_What you are asked to do_:
Starting at the line that contains "- Fixed errors that a pickaxe", set down each line exactly until the records end, keeping both ends and adding nothing.

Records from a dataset
"""

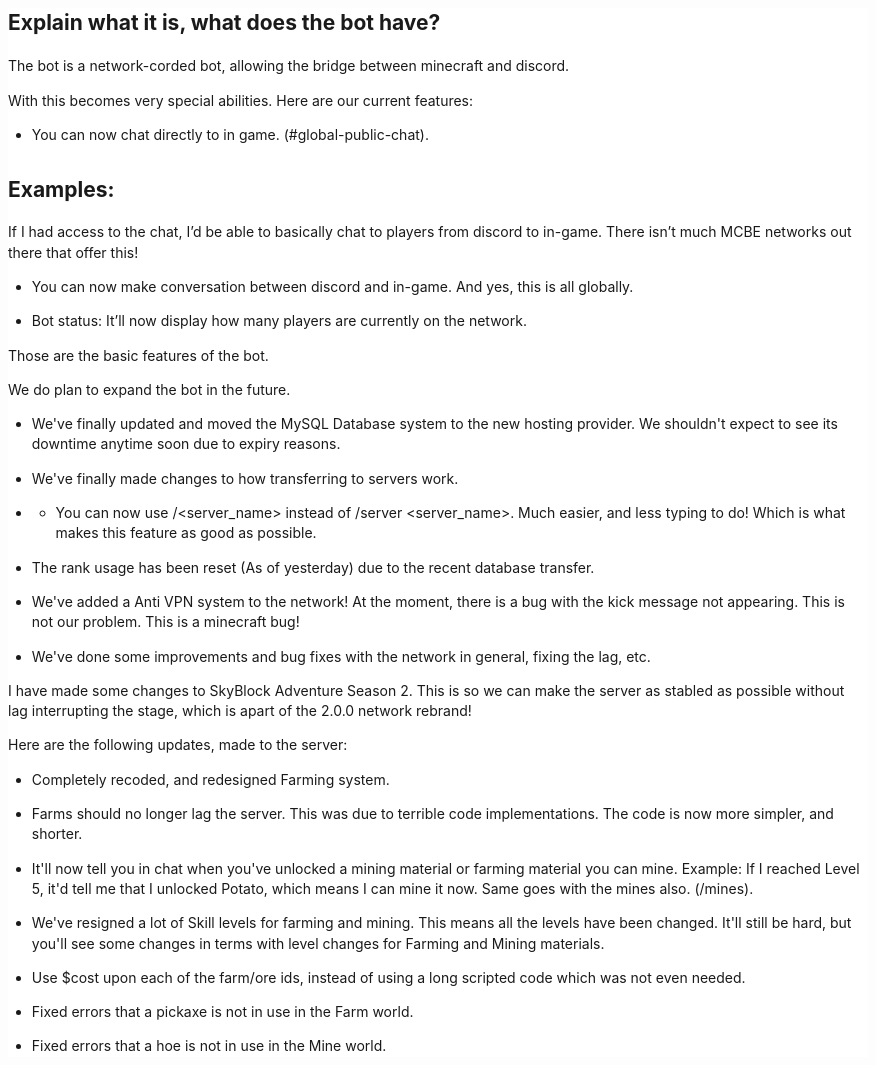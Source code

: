 ## Explain what it is, what does the bot have?
The bot is a network-corded bot, allowing the bridge between minecraft and discord.

With this becomes very special abilities. Here are our current features:

- You can now chat directly to in game. (#global-public-chat).

## Examples:
If I had access to the chat, I’d be able to basically chat to players from discord to in-game. There isn’t much MCBE networks out there that offer this!

- You can now make conversation between discord and in-game. And yes, this is all globally.

- Bot status: It’ll now display how many players are currently on the network.

Those are the basic features of the bot.

We do plan to expand the bot in the future.

- We've finally updated and moved the MySQL Database system to the new hosting provider. We shouldn't expect to see its downtime anytime soon due to expiry reasons.

- We've finally made changes to how transferring to servers work.
- * You can now use /<server_name> instead of /server <server_name>. Much easier, and less typing to do! Which is what makes this feature as good as possible.

- The rank usage has been reset (As of yesterday) due to the recent database transfer.

- We've added a Anti VPN system to the network!
At the moment, there is a bug with the kick message not appearing. This is not our problem. This is a minecraft bug!

- We've done some improvements and bug fixes with the network in general, fixing the lag, etc.

 I have made some changes to SkyBlock Adventure Season 2. This is so we can make the server as stabled as possible without lag interrupting the stage, which is apart of the 2.0.0 network rebrand!

Here are the following updates, made to the server:

- Completely recoded, and redesigned Farming system.
- Farms should no longer lag the server. This was due to terrible code implementations. The code is now more simpler, and shorter.

- It'll now tell you in chat when you've unlocked a mining material or farming material you can mine. Example: If I reached Level 5, it'd tell me that I unlocked Potato, which means I can mine it now. Same goes with the mines also. (/mines).

- We've resigned a lot of Skill levels for farming and mining. This means all the levels have been changed. It'll still be hard, but you'll see some changes in terms with level changes for Farming and Mining materials.

- Use $cost upon each of the farm/ore ids, instead of using a long scripted code which was not even needed.

- Fixed errors that a pickaxe is not in use in the Farm world.

- Fixed errors that a hoe is  not in use in the Mine world.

"""

_Answer section_:
- Fixed errors that a pickaxe is not in use in the Farm world.

- Fixed errors that a hoe is  not in use in the Mine world.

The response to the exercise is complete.